• Dataset records:
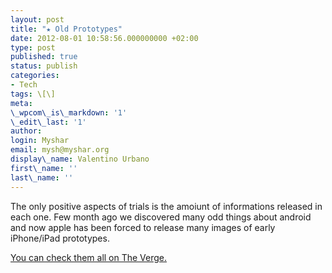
 ```yaml
---
layout: post
title: "★ Old Prototypes"
date: 2012-08-01 10:58:56.000000000 +02:00
type: post
published: true
status: publish
categories:
- Tech
tags: \[\]
meta:
\_wpcom\_is\_markdown: '1'
\_edit\_last: '1'
author:
login: Myshar
email: mysh@myshar.org
display\_name: Valentino Urbano
first\_name: ''
last\_name: ''
---
```


The only positive aspects of trials is the amoiunt of informations released in each one. Few month ago we discovered many odd things about android and now apple has been forced to release many images of early iPhone/iPad prototypes.

[You can check them all on The Verge.][0]


[0]: http://www.theverge.com/2012/7/31/3210809/apple-iphone-prototype-pictures-cad-files-new#3616387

• Required action: Please say how many lines in the entries hold the string "apple". Give only the number.

• Exercise output: 2